Here's how we do ReadFromKafka, the expansion service is just to ensure we can work with xlang in k8s, so please ignore them.
from apache_beam.io.kafka import default_io_expansion_service
ReadFromKafka(
consumer_config={
"group.id <http://group.id>": "group-name",
"auto.offset.reset": "latest",
"enable.auto.commit": "false",
},
topics="topic-name",
with_metadata=False,
expansion_service=default_io_expansion_service(
append_args=[
f"--defaultEnvironmentType=PROCESS",
f'--defaultEnvironmentConfig={"command":"/opt/apache/beam/java_boot"}',
"--experiments=use_deprecated_read",
]
),
commit_offset_in_finalize=True,
)

Do you know what would be the right approach for using processing time instead? I thought the WindowInto supposed to use the timestamp we appened to the event?  Do you think it is still using the original Kafka event timestamp?  Thanks!

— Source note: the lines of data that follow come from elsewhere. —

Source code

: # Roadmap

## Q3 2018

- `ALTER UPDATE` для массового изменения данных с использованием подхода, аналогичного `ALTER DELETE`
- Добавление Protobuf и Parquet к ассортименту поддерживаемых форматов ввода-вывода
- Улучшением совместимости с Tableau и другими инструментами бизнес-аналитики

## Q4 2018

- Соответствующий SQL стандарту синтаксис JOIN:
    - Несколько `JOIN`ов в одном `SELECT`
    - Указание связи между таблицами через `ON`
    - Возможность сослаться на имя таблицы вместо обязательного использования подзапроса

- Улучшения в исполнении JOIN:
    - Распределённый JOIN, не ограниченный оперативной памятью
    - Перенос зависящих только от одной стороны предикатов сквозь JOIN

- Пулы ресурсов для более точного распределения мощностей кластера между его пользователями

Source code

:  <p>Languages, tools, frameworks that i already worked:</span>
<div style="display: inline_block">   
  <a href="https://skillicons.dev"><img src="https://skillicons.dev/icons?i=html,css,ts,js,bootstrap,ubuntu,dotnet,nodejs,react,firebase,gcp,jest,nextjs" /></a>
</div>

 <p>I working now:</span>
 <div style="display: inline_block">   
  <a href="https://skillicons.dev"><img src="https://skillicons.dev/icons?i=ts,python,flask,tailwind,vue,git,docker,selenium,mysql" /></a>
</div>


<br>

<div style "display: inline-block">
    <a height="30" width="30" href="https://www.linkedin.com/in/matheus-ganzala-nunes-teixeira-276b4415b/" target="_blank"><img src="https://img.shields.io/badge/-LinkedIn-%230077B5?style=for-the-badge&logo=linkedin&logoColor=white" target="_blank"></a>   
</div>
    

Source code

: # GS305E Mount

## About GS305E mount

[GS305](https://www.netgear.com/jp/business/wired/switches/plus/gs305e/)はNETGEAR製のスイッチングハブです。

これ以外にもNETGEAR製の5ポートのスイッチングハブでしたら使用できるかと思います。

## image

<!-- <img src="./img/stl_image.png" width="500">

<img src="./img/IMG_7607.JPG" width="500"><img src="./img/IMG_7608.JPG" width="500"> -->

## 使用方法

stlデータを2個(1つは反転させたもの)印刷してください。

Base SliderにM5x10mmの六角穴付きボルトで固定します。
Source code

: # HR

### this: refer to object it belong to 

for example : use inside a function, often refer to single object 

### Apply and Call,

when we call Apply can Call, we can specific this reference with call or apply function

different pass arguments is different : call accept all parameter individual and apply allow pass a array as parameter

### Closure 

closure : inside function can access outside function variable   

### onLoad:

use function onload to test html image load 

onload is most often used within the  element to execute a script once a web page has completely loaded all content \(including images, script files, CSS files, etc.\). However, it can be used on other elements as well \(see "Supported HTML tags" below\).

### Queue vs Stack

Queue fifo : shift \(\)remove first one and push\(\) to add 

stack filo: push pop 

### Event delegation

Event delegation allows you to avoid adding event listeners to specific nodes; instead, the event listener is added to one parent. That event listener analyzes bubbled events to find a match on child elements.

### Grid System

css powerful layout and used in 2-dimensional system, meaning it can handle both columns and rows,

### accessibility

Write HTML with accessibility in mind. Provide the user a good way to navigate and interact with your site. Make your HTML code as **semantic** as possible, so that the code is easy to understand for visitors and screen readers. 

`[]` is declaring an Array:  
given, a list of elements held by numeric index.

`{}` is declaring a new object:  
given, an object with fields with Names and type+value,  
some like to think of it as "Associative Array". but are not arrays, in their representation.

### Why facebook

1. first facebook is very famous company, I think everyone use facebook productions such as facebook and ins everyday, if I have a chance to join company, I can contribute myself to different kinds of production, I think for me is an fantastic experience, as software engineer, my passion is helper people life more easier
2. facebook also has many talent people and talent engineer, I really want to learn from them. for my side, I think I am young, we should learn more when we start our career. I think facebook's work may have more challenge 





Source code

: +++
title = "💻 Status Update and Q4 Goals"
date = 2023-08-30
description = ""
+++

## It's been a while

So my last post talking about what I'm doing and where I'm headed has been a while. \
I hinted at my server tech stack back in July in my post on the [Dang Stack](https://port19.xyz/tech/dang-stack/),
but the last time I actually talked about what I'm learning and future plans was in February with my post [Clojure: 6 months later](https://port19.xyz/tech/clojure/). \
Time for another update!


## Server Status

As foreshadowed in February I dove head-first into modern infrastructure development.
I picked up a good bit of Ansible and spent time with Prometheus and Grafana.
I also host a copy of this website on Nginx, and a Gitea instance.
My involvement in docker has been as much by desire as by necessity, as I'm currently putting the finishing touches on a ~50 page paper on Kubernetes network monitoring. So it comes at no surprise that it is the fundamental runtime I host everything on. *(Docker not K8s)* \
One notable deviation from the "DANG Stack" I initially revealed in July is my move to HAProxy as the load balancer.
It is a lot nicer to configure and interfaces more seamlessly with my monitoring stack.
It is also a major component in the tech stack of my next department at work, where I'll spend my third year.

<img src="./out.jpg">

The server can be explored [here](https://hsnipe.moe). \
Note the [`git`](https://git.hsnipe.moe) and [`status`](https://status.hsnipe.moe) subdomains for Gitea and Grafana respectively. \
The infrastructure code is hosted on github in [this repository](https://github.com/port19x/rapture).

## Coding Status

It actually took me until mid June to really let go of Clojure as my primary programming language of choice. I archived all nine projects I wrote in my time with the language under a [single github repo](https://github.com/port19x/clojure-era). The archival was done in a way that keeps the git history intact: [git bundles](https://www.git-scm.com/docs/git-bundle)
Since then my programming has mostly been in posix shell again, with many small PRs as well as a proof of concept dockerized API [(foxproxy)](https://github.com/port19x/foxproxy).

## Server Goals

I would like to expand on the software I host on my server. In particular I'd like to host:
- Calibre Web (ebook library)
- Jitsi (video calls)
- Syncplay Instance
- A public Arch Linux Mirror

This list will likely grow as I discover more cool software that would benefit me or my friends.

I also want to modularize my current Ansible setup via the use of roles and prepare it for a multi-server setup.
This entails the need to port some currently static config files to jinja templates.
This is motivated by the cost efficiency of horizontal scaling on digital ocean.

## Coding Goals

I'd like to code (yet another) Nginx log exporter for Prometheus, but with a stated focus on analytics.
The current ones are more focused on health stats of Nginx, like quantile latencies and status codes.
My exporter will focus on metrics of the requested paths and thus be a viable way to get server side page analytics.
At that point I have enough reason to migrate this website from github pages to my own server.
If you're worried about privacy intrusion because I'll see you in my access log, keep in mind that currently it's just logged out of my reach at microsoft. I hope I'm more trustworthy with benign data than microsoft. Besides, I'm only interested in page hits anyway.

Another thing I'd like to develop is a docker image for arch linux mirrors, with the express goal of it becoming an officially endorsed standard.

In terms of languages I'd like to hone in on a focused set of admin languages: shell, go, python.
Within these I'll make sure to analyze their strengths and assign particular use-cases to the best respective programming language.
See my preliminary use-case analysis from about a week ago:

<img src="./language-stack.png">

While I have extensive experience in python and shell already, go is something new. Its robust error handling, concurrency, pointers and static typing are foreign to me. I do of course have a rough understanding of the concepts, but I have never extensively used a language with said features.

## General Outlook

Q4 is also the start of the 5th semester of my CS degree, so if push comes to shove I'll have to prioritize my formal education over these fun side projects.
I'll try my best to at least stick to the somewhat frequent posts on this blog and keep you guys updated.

On Thu, Sep 19, 2024 at 7:53 AM Jan Lukavský <je...@seznam.cz> wrote:

    Can you share the (relevant) parameters of the ReadFromKafka
    transform?

    This feels strange, and it might not do what you'd expect:

    | "Adding 'trigger_processing_time' timestamp" >> beam.Map(lambda
    event: window.TimestampedValue(event, time.time()))

    This does not change the assigned timestamp of an element, but
    creates a new element which contains processing time. It will not
    be used for windowing, though.
    On 9/19/24 00:49, Lydian Lee wrote:
    Hi Reuven,

    Here's a quick look for our pipeline:
    (
    pipeline
    |"Reading message from Kafka">>ReadFromKafka(...)
    | "Deserializing events" >> Deserialize(**deserializer_args)
    | "Adding 'trigger_processing_time' timestamp" >> beam.Map(lambda
    event: window.TimestampedValue(event, time.time()))
    | "Window into Fixed Intervals" >> beam.WindowInto(
    beam.transforms.window.FixedWindows(fixed_window_size), #
    fixed_window_size is 1 min.
    allowed_lateness=beam.utils.timestamp.Duration(allowed_lateness),
    # although we configured lateness, but because we are using
    processing time, i don't expect any late events
    )
    | "Adding random integer partition key" >> beam.Map(
    lambda event: (random.randint(1, 5), element) # add dummy key to
    reshuffle to less partitions.  Kafka have 16 partition, but we
    only want to generate 2 files every minute
    )
    | "Group by randomly-assigned integer key" >> beam.GroupByKey()
    | "Abandon Dummy Key" >> beam.MapTuple(lambda key, val: val)
    | "Writing event data batches to parquet"
    >> WriteBatchesToS3(...) # call boto3 to write the events into S3
    with parquet format
    )

    Thanks!


    On Wed, Sep 18, 2024 at 3:16 PM Reuven Lax via user
    <user@beam.apache.org> wrote:

        How are you doing this aggregation?

        On Wed, Sep 18, 2024 at 3:11 PM Lydian Lee
        <tingyenlee...@gmail.com> wrote:

            Hi Jan,

            Thanks for the recommendation. In our case, we are
            windowing with the processing time, which means that
            there should be no late event at all.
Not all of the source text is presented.